Muhammadiyah Resmi Gunakan Kalender Hijriah Global Tunggal, Awal Ramadan 2026 Jatuh pada 18 Februari
Jihad Rokhadi• Jumat, 26 September 2025 | 20:08 WIB
Muhammadiyah
JAKARTA – Pimpinan Pusat (PP) Muhammadiyah secara resmi mulai menggunakan Kalender Hijriah Global Tunggal (KHGT) sebagai acuan penetapan tanggal-tanggal penting dalam Islam. Dengan keputusan ini, Muhammadiyah telah menetapkan kalender ibadah hingga 30 tahun ke depan.
Ketua Majelis Tarjih dan Tajdid PP Muhammadiyah, Hamim Ilyas, menjelaskan bahwa KHGT mulai dipakai sejak 1447 Hijriah atau tahun 2026 Masehi. Melalui kalender ini, Muhammadiyah menetapkan 1 Ramadan 1447 H jatuh pada Rabu, 18 Februari 2026, bukan 19 Februari sebagaimana tercantum dalam kalender cetak sebelumnya. Dengan demikian, Idul Fitri atau 1 Syawal 1447 H ditetapkan pada Jumat, 20 Maret 2026.
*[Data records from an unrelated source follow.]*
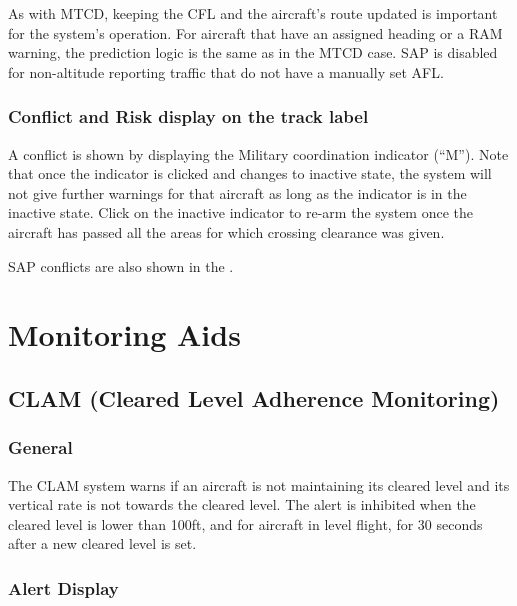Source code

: \documentclass[a4paper,oneside,11pt]{memoir}
\begin{document}
As with MTCD, keeping the CFL and the aircraft’s route updated is important for the system’s operation. For aircraft that have an assigned heading or a RAM warning, the prediction logic is the same as in the MTCD case. SAP is disabled for non-altitude reporting traffic that do not have a manually set AFL.

\subsubsection*{Conflict and Risk display on the track label}

A conflict is shown by displaying the Military coordination indicator (“M”). Note that once the indicator is clicked and changes to inactive state, the system will not give further warnings for that aircraft as long as the indicator is in the inactive state. Click on the inactive indicator to re-arm the system once the aircraft has passed all the areas for which crossing clearance was given.

\bigskip

SAP conflicts are also shown in the .

\section{Monitoring Aids}



\subsection{CLAM (Cleared Level Adherence Monitoring)}
\label{tool:CLAM}
\subsubsection*{General}

The CLAM system warns if an aircraft is not maintaining its cleared level and its vertical rate is not towards the cleared level. The alert is inhibited when the cleared level is lower than 100ft, and for aircraft in level flight, for 30 seconds after a new cleared level is set.

\subsubsection*{Alert Display}
\end{document}
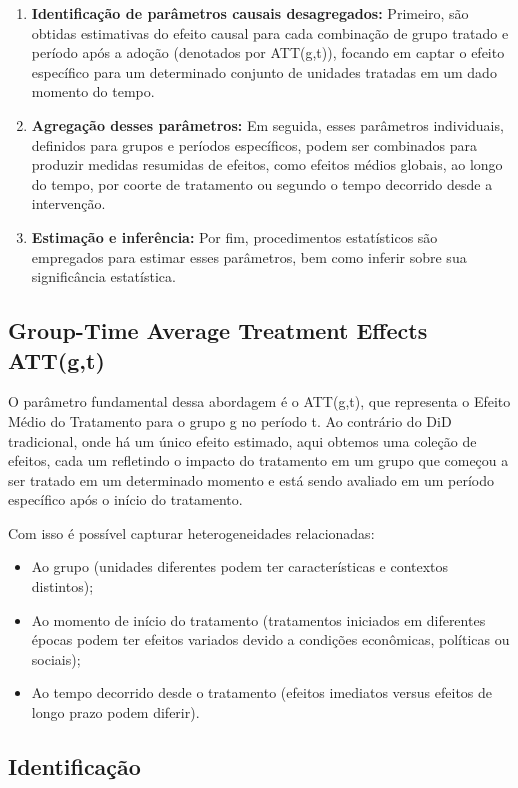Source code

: \documentclass[
	12pt,				%
	oneside,			%
	a4paper,			%
	english,			%
	french,				%
	spanish,			%
	brazil				%
	]{abntex2}
\begin{document}
\begin{enumerate}
\item \textbf{Identificação de parâmetros causais desagregados:} Primeiro, são obtidas estimativas do efeito causal para cada combinação de grupo tratado e período após a adoção (denotados por ATT(g,t)), focando em captar o efeito específico para um determinado conjunto de unidades tratadas em um dado momento do tempo.

\item \textbf{Agregação desses parâmetros:} Em seguida, esses parâmetros individuais, definidos para grupos e períodos específicos, podem ser combinados para produzir medidas resumidas de efeitos, como efeitos médios globais, ao longo do tempo, por coorte de tratamento ou segundo o tempo decorrido desde a intervenção.

\item \textbf{Estimação e inferência:} Por fim, procedimentos estatísticos são empregados para estimar esses parâmetros, bem como inferir sobre sua significância estatística.
\end{enumerate}

\subsection{Group-Time Average Treatment Effects ATT(g,t)}

O parâmetro fundamental dessa abordagem é o ATT(g,t), que representa o Efeito Médio do Tratamento para o grupo g no período t. Ao contrário do DiD tradicional, onde há um único efeito estimado, aqui obtemos uma coleção de efeitos, cada um refletindo o impacto do tratamento em um grupo que começou a ser tratado em um determinado momento e está sendo avaliado em um período específico após o início do tratamento.

Com isso é possível capturar heterogeneidades relacionadas:
\begin{itemize}
\item Ao grupo (unidades diferentes podem ter características e contextos distintos);
\item Ao momento de início do tratamento (tratamentos iniciados em diferentes épocas podem ter efeitos variados devido a condições econômicas, políticas ou sociais);
\item Ao tempo decorrido desde o tratamento (efeitos imediatos versus efeitos de longo prazo podem diferir).
\end{itemize}

\subsection{Identificação}
\end{document}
“Kalender ini merupakan produk dari Organisasi Kerjasama Islam (OKI). Mereka berharap negara-negara Islam menggunakan KHGT agar umat Islam memiliki kalender tunggal,” ujar Hamim, Kamis (25/9).
Pertimbangan Ilmiah dan Syariah
KHGT disusun dengan dasar astronomi modern dan kaidah syariah. Dua parameter utama yang digunakan adalah:
Ketinggian hilal minimal 5 derajat saat matahari terbenam.
Sudut elongasi minimal 8 derajat 6 menit.
Meski pada perhitungan awal Ramadan 1447 H ketinggian hilal belum terpenuhi, ijtimak di Selandia Baru yang terjadi setelah pukul 24.00 UTC dinyatakan sah sehingga penetapan awal Ramadan diputuskan pada 18 Februari 2026.
Muhammadiyah menegaskan bahwa KHGT sudah memenuhi dua aspek penting, yakni kepatuhan syariah dan akurasi keilmuan. Bahkan, organisasi ini telah menyusun kalender berbasis KHGT hingga 30 tahun ke depan, meski secara teoretis perhitungan bisa dilakukan sampai 350 tahun ke depan.
Sejarah dan Adopsi KHGT
Keputusan menggunakan KHGT sejatinya sudah diambil dalam Muktamar Muhammadiyah 2015 di Makassar, namun baru diterapkan secara penuh pada 1447 H. Sistem ini sendiri diperkenalkan oleh OKI sejak 2008 dengan harapan menyatukan kalender umat Islam di seluruh dunia.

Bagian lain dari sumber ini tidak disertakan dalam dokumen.